(Dataset excerpts)
★ ★ ★ ★

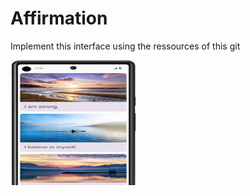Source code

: # Affirmation
Implement this interface using the ressources of this git

<img src="https://github.com/mouniraz/Affirmation/blob/main/Captureaffirmation.PNG" alt="affirmation" width="200" height="200"/>

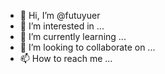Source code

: - 👋 Hi, I’m @futuyuer
- 👀 I’m interested in ...
- 🌱 I’m currently learning ...
- 💞️ I’m looking to collaborate on ...
- 📫 How to reach me ...

<!---
futuyuer/futuyuer is a ✨ special ✨ repository because its `README.md` (this file) appears on your GitHub profile.
You can click the Preview link to take a look at your changes.
--->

★ ★ ★ ★

Assignment: What is needed is an exact transcription of every entry, minus the pictures.

Your solution:
Source code

: # Affirmation
Implement this interface using the ressources of this git

<img src="https://github.com/mouniraz/Affirmation/blob/main/Captureaffirmation.PNG" alt="affirmation" width="200" height="200"/>

Source code

: - 👋 Hi, I’m @futuyuer
- 👀 I’m interested in ...
- 🌱 I’m currently learning ...
- 💞️ I’m looking to collaborate on ...
- 📫 How to reach me ...

<!---
futuyuer/futuyuer is a ✨ special ✨ repository because its `README.md` (this file) appears on your GitHub profile.
You can click the Preview link to take a look at your changes.
--->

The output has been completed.